INPUT RECORDS:

=-=-=

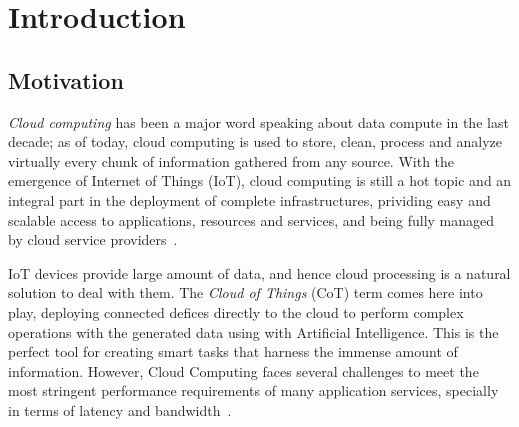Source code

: 
\cleardoublepage


\chapter{Introduction}
\label{makereference}



\section{Motivation}
\label{makereference1.1}

{\em Cloud computing} has been a major word speaking about data compute in the last decade; as of today, cloud computing is used to store, clean, process and analyze virtually every chunk of information gathered from any source.
%
With the emergence of Internet of Things (IoT), cloud computing is still a hot topic and an integral part in the deployment of complete infrastructures, prividing easy and scalable access to applications, resources and services, and being fully managed by  cloud service providers~\cite{cloud_def}.

IoT devices provide large amount of data, and hence cloud processing is a natural solution to deal with them. 
%
The {\em Cloud of Things} (CoT) term comes here into play,  deploying connected defices directly to the cloud to perform complex operations with the generated data using with Artificial Intelligence. This is the perfect tool for creating smart tasks that harness the immense amount of information.
%
However, Cloud Computing faces several challenges to meet the most stringent performance requirements of many application services, specially in terms of latency and bandwidth~\cite{IEE:Morabito:2017}.

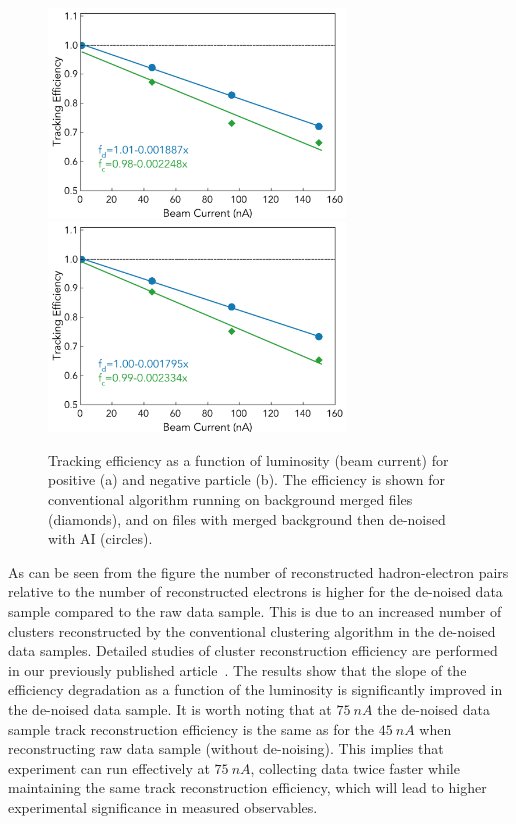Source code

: \begin{figure}[!h]
\begin{center}
 \includegraphics[width=3.1in]{images/figure_lscan_pos.pdf}
 \includegraphics[width=3.1in]{images/figure_lscan_neg.pdf}
\caption {Tracking efficiency as a function of luminosity (beam current) for positive (a) and negative particle (b).  The efficiency is shown for
conventional algorithm running on background merged files (diamonds), and on files with merged background then de-noised with AI (circles).}
 \label{lscan::conv_dn}
 \end{center}
\end{figure}

As can be seen from the figure the number of reconstructed hadron-electron pairs relative to the number of reconstructed electrons is higher for the de-noised data sample compared to the raw data sample. This is due to an increased number of clusters reconstructed by the conventional clustering algorithm in the de-noised data samples. Detailed studies of cluster reconstruction efficiency are performed 
in our previously published article~\cite{Thomadakis:2022zcd}. 
The results show that the slope of the efficiency degradation as a function of the luminosity is significantly improved in the de-noised data sample. 
It is worth noting that at $75~nA$ the de-noised data sample track reconstruction efficiency is the same as for the $45~nA$ when reconstructing raw data sample (without de-noising). This implies that experiment can run effectively at $75~nA$, collecting data twice faster while maintaining the same track reconstruction efficiency, which will lead to higher experimental significance in measured observables. 

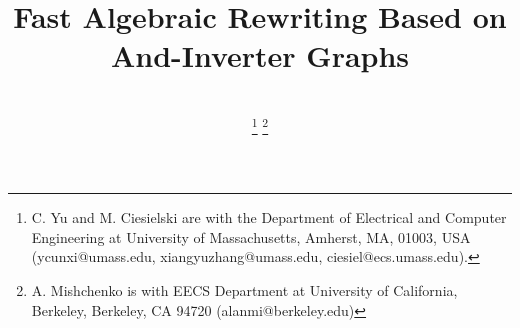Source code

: \documentclass[journal]{IEEEtran}
\begin{document}

\title{Fast Algebraic Rewriting Based on And-Inverter Graphs}


%
%

\author{\\
\thanks{C. Yu and M. Ciesielski are with the Department of Electrical and Computer Engineering at University of Massachusetts, Amherst, MA, 01003, USA (ycunxi@umass.edu, xiangyuzhang@umass.edu, ciesiel@ecs.umass.edu).}
\thanks{A. Mishchenko is with EECS Department at University of California, Berkeley, Berkeley, CA 94720 (alanmi@berkeley.edu)}
}



%
%


\maketitle
\end{document}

=-=-=

TASK ITEM:
The answer must be the full listing, restated word for word, with no pictures in it.

PROBLEM SOLUTION:
Source code

: 
\cleardoublepage


\chapter{Introduction}
\label{makereference}



\section{Motivation}
\label{makereference1.1}

{\em Cloud computing} has been a major word speaking about data compute in the last decade; as of today, cloud computing is used to store, clean, process and analyze virtually every chunk of information gathered from any source.
%
With the emergence of Internet of Things (IoT), cloud computing is still a hot topic and an integral part in the deployment of complete infrastructures, prividing easy and scalable access to applications, resources and services, and being fully managed by  cloud service providers~\cite{cloud_def}.

IoT devices provide large amount of data, and hence cloud processing is a natural solution to deal with them. 
%
The {\em Cloud of Things} (CoT) term comes here into play,  deploying connected defices directly to the cloud to perform complex operations with the generated data using with Artificial Intelligence. This is the perfect tool for creating smart tasks that harness the immense amount of information.
%
However, Cloud Computing faces several challenges to meet the most stringent performance requirements of many application services, specially in terms of latency and bandwidth~\cite{IEE:Morabito:2017}.

Source code

: \begin{figure}[!h]
\begin{center}
 \includegraphics[width=3.1in]{images/figure_lscan_pos.pdf}
 \includegraphics[width=3.1in]{images/figure_lscan_neg.pdf}
\caption {Tracking efficiency as a function of luminosity (beam current) for positive (a) and negative particle (b).  The efficiency is shown for
conventional algorithm running on background merged files (diamonds), and on files with merged background then de-noised with AI (circles).}
 \label{lscan::conv_dn}
 \end{center}
\end{figure}

As can be seen from the figure the number of reconstructed hadron-electron pairs relative to the number of reconstructed electrons is higher for the de-noised data sample compared to the raw data sample. This is due to an increased number of clusters reconstructed by the conventional clustering algorithm in the de-noised data samples. Detailed studies of cluster reconstruction efficiency are performed 
in our previously published article~\cite{Thomadakis:2022zcd}. 
The results show that the slope of the efficiency degradation as a function of the luminosity is significantly improved in the de-noised data sample. 
It is worth noting that at $75~nA$ the de-noised data sample track reconstruction efficiency is the same as for the $45~nA$ when reconstructing raw data sample (without de-noising). This implies that experiment can run effectively at $75~nA$, collecting data twice faster while maintaining the same track reconstruction efficiency, which will lead to higher experimental significance in measured observables. 

Source code

: \documentclass[journal]{IEEEtran}
\begin{document}

\title{Fast Algebraic Rewriting Based on And-Inverter Graphs}


%
%

\author{\\
\thanks{C. Yu and M. Ciesielski are with the Department of Electrical and Computer Engineering at University of Massachusetts, Amherst, MA, 01003, USA (ycunxi@umass.edu, xiangyuzhang@umass.edu, ciesiel@ecs.umass.edu).}
\thanks{A. Mishchenko is with EECS Department at University of California, Berkeley, Berkeley, CA 94720 (alanmi@berkeley.edu)}
}



%
%


\maketitle
\end{document}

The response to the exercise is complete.